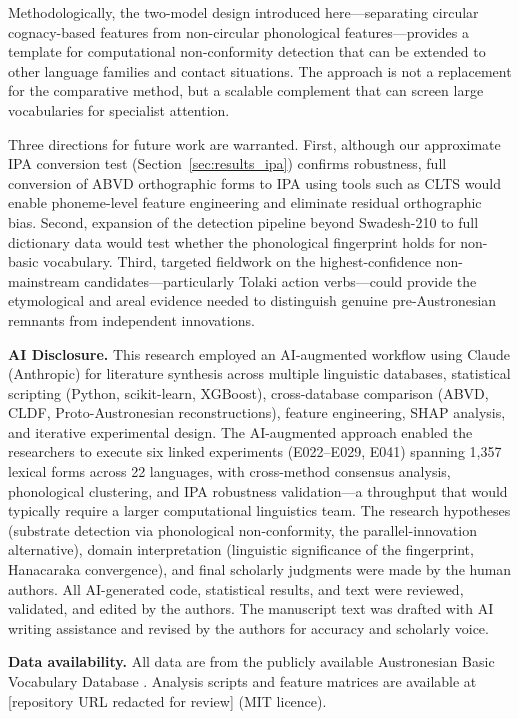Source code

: \documentclass[12pt]{article}
\begin{document}
Methodologically, the two-model design introduced here---separating circular cognacy-based features from non-circular phonological features---provides a template for computational non-conformity detection that can be extended to other language families and contact situations.
The approach is not a replacement for the comparative method, but a scalable complement that can screen large vocabularies for specialist attention.

Three directions for future work are warranted.
First, although our approximate IPA conversion test (Section~\ref{sec:results_ipa}) confirms robustness, full conversion of ABVD orthographic forms to IPA using tools such as CLTS \citep{anderson2018} would enable phoneme-level feature engineering and eliminate residual orthographic bias.
Second, expansion of the detection pipeline beyond Swadesh-210 to full dictionary data would test whether the phonological fingerprint holds for non-basic vocabulary.
Third, targeted fieldwork on the highest-confidence non-mainstream candidates---particularly Tolaki action verbs---could provide the etymological and areal evidence needed to distinguish genuine pre-Austronesian remnants from independent innovations.

\vspace{1em}
\noindent\textbf{AI Disclosure.}
This research employed an AI-augmented workflow using Claude (Anthropic) for literature synthesis across multiple linguistic databases, statistical scripting (Python, scikit-learn, XGBoost), cross-database comparison (ABVD, CLDF, Proto-Austronesian reconstructions), feature engineering, SHAP analysis, and iterative experimental design.
The AI-augmented approach enabled the researchers to execute six linked experiments (E022--E029, E041) spanning 1,357 lexical forms across 22 languages, with cross-method consensus analysis, phonological clustering, and IPA robustness validation---a throughput that would typically require a larger computational linguistics team.
The research hypotheses (substrate detection via phonological non-conformity, the parallel-innovation alternative), domain interpretation (linguistic significance of the fingerprint, Hanacaraka convergence), and final scholarly judgments were made by the human authors.
All AI-generated code, statistical results, and text were reviewed, validated, and edited by the authors.
The manuscript text was drafted with AI writing assistance and revised by the authors for accuracy and scholarly voice.

\vspace{1em}
\noindent\textbf{Data availability.} All data are from the publicly available Austronesian Basic Vocabulary Database \citep{greenhill2008}. Analysis scripts and feature matrices are available at [repository URL redacted for review] (MIT licence).


\end{document}
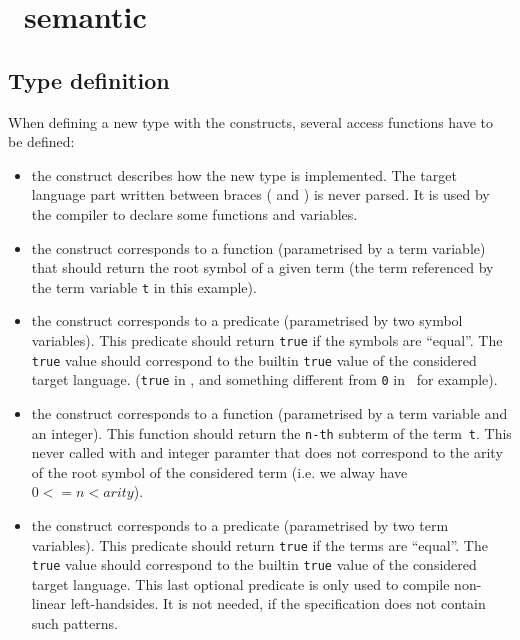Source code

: \section{\TOM\ semantic}

\subsection{Type definition}\label{typedef}

\noindent
When defining a new type with the  constructs,
several access functions have to be defined:
\begin{itemize}
\item\label{implement} the  construct describes how the new type is 
  implemented. The target language part written between braces
  ( and ) is never parsed. It is used by
  the compiler to declare some functions and variables.

\item\label{getfs} the  construct corresponds to a
  function (parametrised by a term variable) that should return the
  root symbol of a given term (the term referenced by the term
  variable \texttt{t} in this example). 

\item\label{cmpfs} the  construct corresponds to a
  predicate (parametrised by two symbol variables).
  This predicate should return \texttt{true} if the symbols are
  ``equal''. The \texttt{true} value should correspond to the 
  builtin \texttt{true} value of the considered target language.
  (\texttt{true} in \Java, and something different from \texttt{0} in
  \Clang\ for example). 

\item\label{getsub} the  construct corresponds to a
  function (parametrised by a term variable and an integer).
  This function should return the \texttt{n-th} subterm of the
  term~\texttt{t}. This never called with and integer paramter that
  does not correspond to the arity of the root symbol of the
  considered term (i.e. we alway have $0 <= n < arity$).

\item\label{equals} the  construct corresponds to a
  predicate (parametrised by two term variables).
  This predicate should return \texttt{true} if the terms are
  ``equal''. The \texttt{true} value should correspond to the 
  builtin \texttt{true} value of the considered target language.
  This last optional predicate is only used to compile non-linear 
  left-handsides. It is not needed, if the specification does not
  contain such patterns.
\end{itemize}


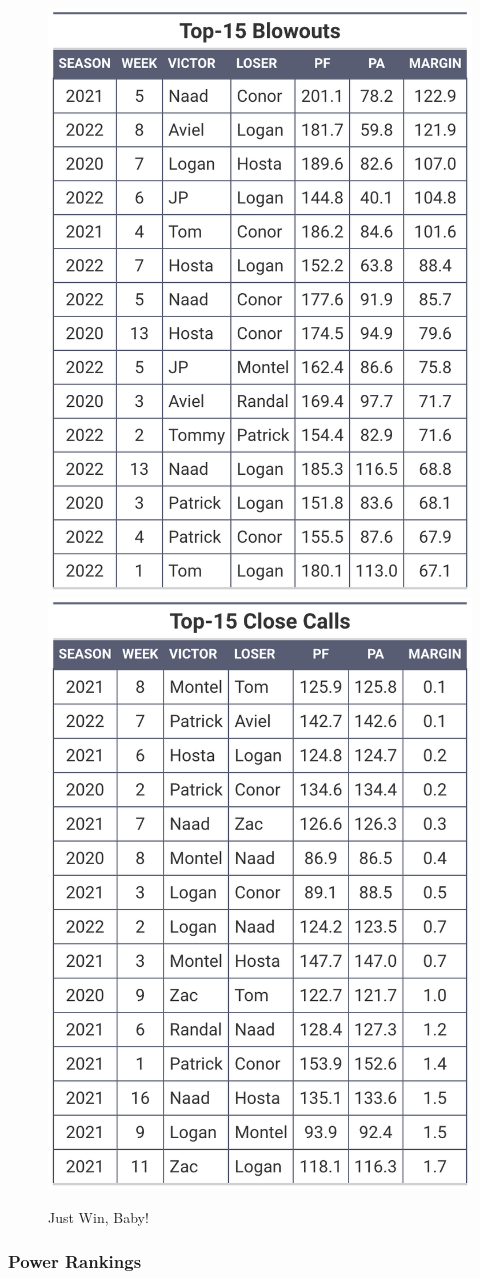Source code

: \documentclass[
]{article}
\begin{document}
\begin{figure}

{\centering \includegraphics[width=0.5\linewidth,height=0.5\textheight]{output/history/blowouts} \includegraphics[width=0.5\linewidth,height=0.5\textheight]{output/history/closecalls} 

}

\caption{Just Win, Baby!}\label{fig:unnamed-chunk-4}
\end{figure}

\hypertarget{power-rankings}{%
\subsubsection{Power Rankings}\label{power-rankings}}
\end{document}
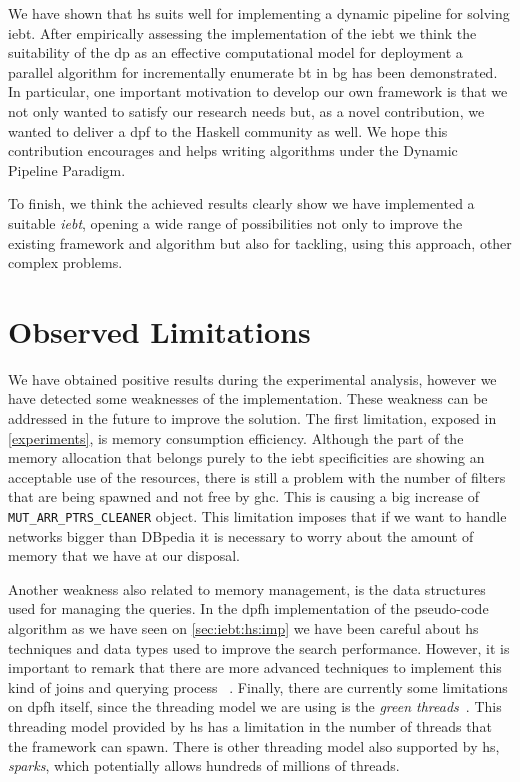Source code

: We have shown that \acrlong{hs} suits well for implementing a dynamic pipeline for solving \acrlong{iebt}. After empirically assessing the implementation of the \acrshort{iebt} we think the suitability of the  \acrlong{dp} as an effective  computational model for deployment a parallel algorithm  for incrementally enumerate \acrlong{bt} in \acrlong{bg} has been  demonstrated. 
In particular, one important motivation to develop our own framework is that we not only wanted to satisfy our research needs but, as a novel contribution, we wanted to deliver a \acrshort{dpf} to the Haskell community as well. We hope this contribution encourages and helps writing algorithms under the Dynamic Pipeline Paradigm.

To finish, we think the achieved results clearly show we have implemented a suitable \emph{\acrlong{iebt}}, opening a wide range of possibilities not only to improve the existing framework and algorithm but also for tackling, using this approach, other complex problems.

\section{Observed Limitations}
We have  obtained positive results during the experimental analysis, however we have detected some weaknesses of the implementation.  These weakness can be addressed in the future to improve  the solution. 
The first  limitation, exposed in  \autoref{experiments}, is memory consumption  efficiency. Although the part of the memory allocation that belongs purely to the \acrshort{iebt} specificities are showing an acceptable use of the resources, there is still a problem with the number of filters that are being spawned and not free by \acrshort{ghc}.
This is causing a big increase of \texttt{MUT\_ARR\_PTRS\_CLEANER} object. This  limitation  imposes that if we want to handle networks bigger than DBpedia it is necessary to worry about the amount of memory that we have at our disposal. 

Another weakness also related to memory management, is the data structures used for managing the queries. In the \acrshort{dpfh} implementation of the pseudo-code algorithm as we have seen on \autoref{sec:iebt:hs:imp} we have been careful about \acrshort{hs} techniques and data types used to improve the search performance. However, it is important to remark that there are more advanced techniques to implement this kind of joins and querying process ~\cite{Lai}.
Finally, there are currently some limitations on \acrlong{dpfh} itself, since the threading model we are using is the \textit{green threads}~\cite{sparks}. This  threading model provided by  \acrshort{hs} has a limitation in the number of threads that the framework can spawn. There is other threading model also supported by \acrshort{hs}, \textit{sparks},  which potentially allows hundreds of millions of threads.

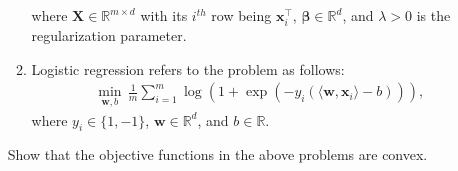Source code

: \documentclass[11pt,letter,notitlepage]{article}
\theoremstyle{definition}
\begin{document}
\begin{exercise}
\begin{enumerate}
\begin{enumerate}
			            where $\mathbf{X}\in\mathbb{R}^{m\times d}$ with its $i^{th}$ row being $\mathbf{x}_i^{\top}$, $\boldsymbol{\beta} \in \mathbb{R}^d$, and $\lambda>0$ is the regularization parameter.
			      \item Logistic regression refers to the problem as follows:
			            \begin{align*}
				            \min_{\mathbf{w},b}\,\frac{1}{m}\sum_{i=1}^m\log\left(1+\exp(-y_i(\langle \mathbf{w},\mathbf{x}_i\rangle-b))\right),
			            \end{align*}
			            where $y_i\in\{1,-1\}$, $\mathbf{w}\in\mathbb{R}^d$, and $b\in\mathbb{R}$.
		      \end{enumerate}
		      Show that the objective functions in the above problems are convex.
	\end{enumerate}
\end{exercise}
\end{document}
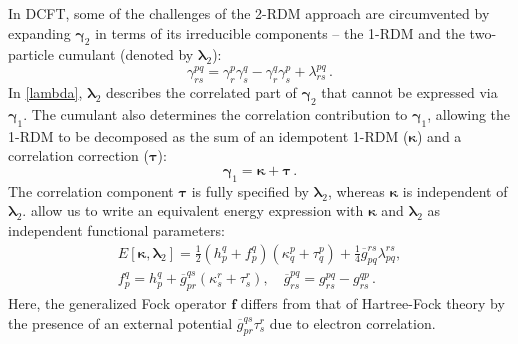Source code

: In DCFT, some of the challenges of the 2-RDM approach are circumvented by
expanding $\boldsymbol{\gamma}_2$ in terms of its irreducible components -- the 1-RDM and
the two-particle cumulant (denoted by $\boldsymbol{\lambda}_2$):
\begin{equation}
	\label{lambda}
	\gamma_{rs}^{pq}
    =
	\gamma_r^p
    \gamma_s^q
    -
    \gamma_r^q
    \gamma_s^p
	+
    \lambda_{rs}^{pq}\,.
\end{equation}
In \cref{lambda}, $\boldsymbol{\lambda}_2$ describes the correlated part of $\boldsymbol{\gamma}_2$ that
cannot be expressed via $\boldsymbol{\gamma}_1$. The cumulant also determines the correlation
contribution to $\boldsymbol{\gamma}_1$, allowing the 1-RDM to be decomposed as the sum of an
idempotent 1-RDM ($\boldsymbol{\kappa}$) and a correlation correction ($\boldsymbol{\tau}$):
\begin{equation}
	\label{tau}
	\boldsymbol{\gamma}_1
    =
    \boldsymbol{\kappa}
    +
    \boldsymbol{\tau}\,.
\end{equation}
The correlation component $\boldsymbol{\tau}$ is fully specified by $\boldsymbol{\lambda}_2$, whereas
$\boldsymbol{\kappa}$ is independent of $\boldsymbol{\lambda}_2$.  allow us to write an
equivalent energy expression with $\boldsymbol{\kappa}$ and $\boldsymbol{\lambda}_2$ as independent
functional parameters:
\begin{equation}
	\label{e-dcft}
    \begin{array}{c}
        E[\boldsymbol{\kappa},\boldsymbol{\lambda}_2]
        =
        \tfrac{1}{2}
        (h_p^q+f_p^q)
        (\kappa_q^p+\tau_q^p)
        +
        \tfrac{1}{4}
        \overline{g}_{pq}^{rs}
        \lambda_{pq}^{rs}
        ,
        \\
        f_p^q
        =
        h_p^q
        +
        \overline{g}_{pr}^{qs}
        (\kappa_s^r+\tau_s^r)
        ,
        \quad
        \overline{g}_{rs}^{pq}
        =
        g_{rs}^{pq}
        -
        g_{rs}^{qp}\,.
    \end{array}
\end{equation}
Here, the generalized Fock operator $\boldsymbol{f}$ differs from that of
Hartree-Fock theory by the presence of an external potential
$\overline{g}_{pr}^{qs}\tau_s^r$ due to electron
correlation.\cite{Kutzelnigg:2006p171101}


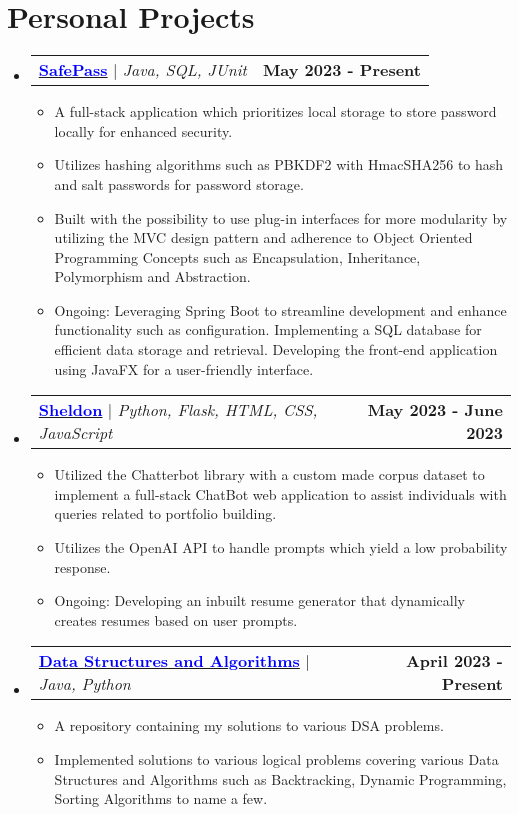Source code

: \documentclass[letterpaper,11pt]{article}
\makeatletter
\newcommand{\resumeItem}[1]{
  \item\small{
    {#1 \vspace{-2pt}}
  }
}
\newcommand{\resumeProjectHeading}[2]{
    \item
    \begin{tabular*}{1.001\textwidth}{l@{\extracolsep{\fill}}r}
      \small#1 & \textbf{\small #2}\\
    \end{tabular*}\vspace{-7pt}
}
\newcommand{\resumeSubHeadingListStart}{\begin{itemize}[leftmargin=0.0in, label={}]}
\newcommand{\resumeSubHeadingListEnd}{\end{itemize}}
\newcommand{\resumeItemListStart}{\begin{itemize}}
\newcommand{\resumeItemListEnd}{\end{itemize}\vspace{-5pt}}
\makeatother
\begin{document}
\section{Personal Projects}
    \vspace{-5pt}
    \resumeSubHeadingListStart
      \resumeProjectHeading
          {\href{https://github.com/ShevinuM/SafePass}{\textcolor{blue}{\textbf{SafePass}}} $|$ \emph{Java, SQL, JUnit}}{May 2023 - Present}
          \resumeItemListStart
            \resumeItem{A full-stack application which prioritizes local storage to store password locally for enhanced security.}
            \resumeItem{Utilizes hashing algorithms such as PBKDF2 with HmacSHA256 to hash and salt passwords for password storage.}
            \resumeItem{Built with the possibility to use plug-in interfaces for more modularity by utilizing the MVC design pattern and adherence to Object Oriented Programming Concepts such as Encapsulation, Inheritance, Polymorphism and Abstraction.}
            \resumeItem{Ongoing: Leveraging Spring Boot to streamline development and enhance functionality such as configuration. Implementing a SQL database for efficient data storage and retrieval. Developing the front-end application using JavaFX for a user-friendly interface.}
          \resumeItemListEnd
          \vspace{-13pt}
      \resumeProjectHeading
          {\href{https://github.com/ShevinuM/Sheldon}{\textcolor{blue}{\textbf{Sheldon}}} $|$ \emph{Python, Flask, HTML, CSS, JavaScript}}{May 2023 - June 2023}
          \resumeItemListStart
            \resumeItem{Utilized the Chatterbot library with a custom made corpus dataset to implement a full-stack ChatBot web application to assist individuals with queries related to portfolio building.}
            \resumeItem{Utilizes the OpenAI API to handle prompts which yield a low probability response.}
            \resumeItem{Ongoing: Developing an inbuilt resume generator that dynamically creates resumes based on user prompts.}
          \resumeItemListEnd 
          \vspace{-13pt}
          \resumeProjectHeading
          {\href{https://github.com/ShevinuM/Data-Structures-And-Algorithms}{\textcolor{blue}{\textbf{Data Structures and Algorithms}}} $|$ \emph{Java, Python}}{April 2023 - Present}
          \resumeItemListStart
            \resumeItem{A repository containing my solutions to various DSA problems.}
            \resumeItem{Implemented solutions to various logical problems covering various Data Structures and Algorithms such as Backtracking, Dynamic Programming, Sorting Algorithms to name a few.}
          \resumeItemListEnd 
    \resumeSubHeadingListEnd
\vspace{-15pt}
\end{document}
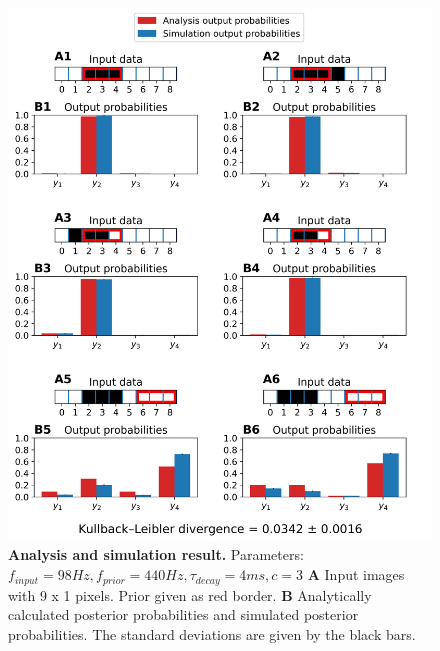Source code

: \begin{figure}
  \includegraphics[width=\linewidth]{figures/1D/training/trainingEvaluation_98_440_4_c3.png}
      \caption{\textbf{Analysis and simulation result. } Parameters: $f_{input} = 98 Hz, f_{prior} = 440 Hz, \tau_{decay} = 4 ms, c = 3$ \textbf{A} Input images with 9 x 1 pixels. Prior given as red border. \textbf{B} Analytically calculated posterior probabilities and simulated posterior probabilities. The standard deviations are given by the black bars.}  
  \label{fig:1DTrainingEvaluationC3}
\end{figure}

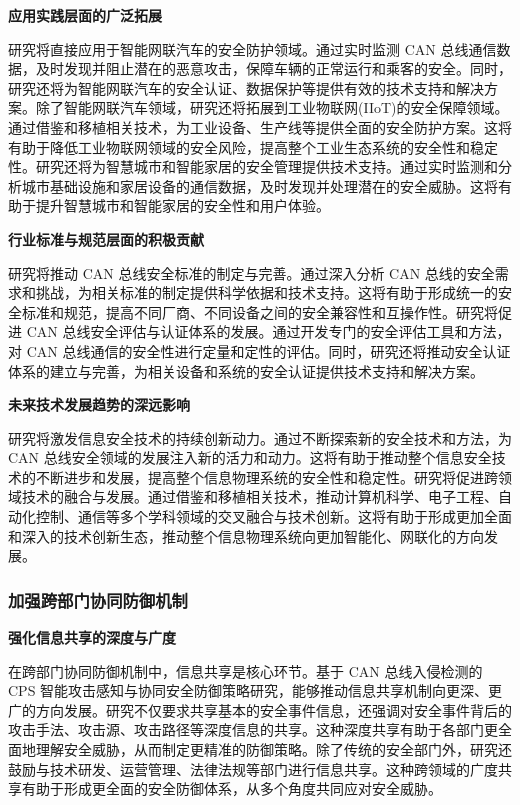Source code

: \textbf{应用实践层面的广泛拓展}

研究将直接应用于智能网联汽车的安全防护领域。通过实时监测 CAN 总线通信数据，及时发现并阻止潜在的恶意攻击，保障车辆的正常运行和乘客的安全。同时，研究还将为智能网联汽车的安全认证、数据保护等提供有效的技术支持和解决方案。除了智能网联汽车领域，研究还将拓展到工业物联网(IIoT)的安全保障领域。通过借鉴和移植相关技术，为工业设备、生产线等提供全面的安全防护方案。这将有助于降低工业物联网领域的安全风险，提高整个工业生态系统的安全性和稳定性。研究还将为智慧城市和智能家居的安全管理提供技术支持。通过实时监测和分析城市基础设施和家居设备的通信数据，及时发现并处理潜在的安全威胁。这将有助于提升智慧城市和智能家居的安全性和用户体验。

\textbf{行业标准与规范层面的积极贡献}

研究将推动 CAN 总线安全标准的制定与完善。通过深入分析 CAN 总线的安全需求和挑战，为相关标准的制定提供科学依据和技术支持。这将有助于形成统一的安全标准和规范，提高不同厂商、不同设备之间的安全兼容性和互操作性。研究将促进 CAN 总线安全评估与认证体系的发展。通过开发专门的安全评估工具和方法，对 CAN 总线通信的安全性进行定量和定性的评估。同时，研究还将推动安全认证体系的建立与完善，为相关设备和系统的安全认证提供技术支持和解决方案。

\textbf{未来技术发展趋势的深远影响}

研究将激发信息安全技术的持续创新动力。通过不断探索新的安全技术和方法，为 CAN 总线安全领域的发展注入新的活力和动力。这将有助于推动整个信息安全技术的不断进步和发展，提高整个信息物理系统的安全性和稳定性。研究将促进跨领域技术的融合与发展。通过借鉴和移植相关技术，推动计算机科学、电子工程、自动化控制、通信等多个学科领域的交叉融合与技术创新。这将有助于形成更加全面和深入的技术创新生态，推动整个信息物理系统向更加智能化、网联化的方向发展。

\subsubsection{加强跨部门协同防御机制}

\textbf{强化信息共享的深度与广度}

在跨部门协同防御机制中，信息共享是核心环节。基于 CAN 总线入侵检测的 CPS 智能攻击感知与协同安全防御策略研究，能够推动信息共享机制向更深、更广的方向发展。研究不仅要求共享基本的安全事件信息，还强调对安全事件背后的攻击手法、攻击源、攻击路径等深度信息的共享。这种深度共享有助于各部门更全面地理解安全威胁，从而制定更精准的防御策略。除了传统的安全部门外，研究还鼓励与技术研发、运营管理、法律法规等部门进行信息共享。这种跨领域的广度共享有助于形成更全面的安全防御体系，从多个角度共同应对安全威胁。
● ● ● ●
Repeat, word for word, the lines above between the line holding "in this example)." and the line holding "the symbols are", inclusive; omit everything else.

  variable \texttt{t} in this example). 

\item\label{cmpfs} the  construct corresponds to a
  predicate (parametrised by two symbol variables).
  This predicate should return \texttt{true} if the symbols are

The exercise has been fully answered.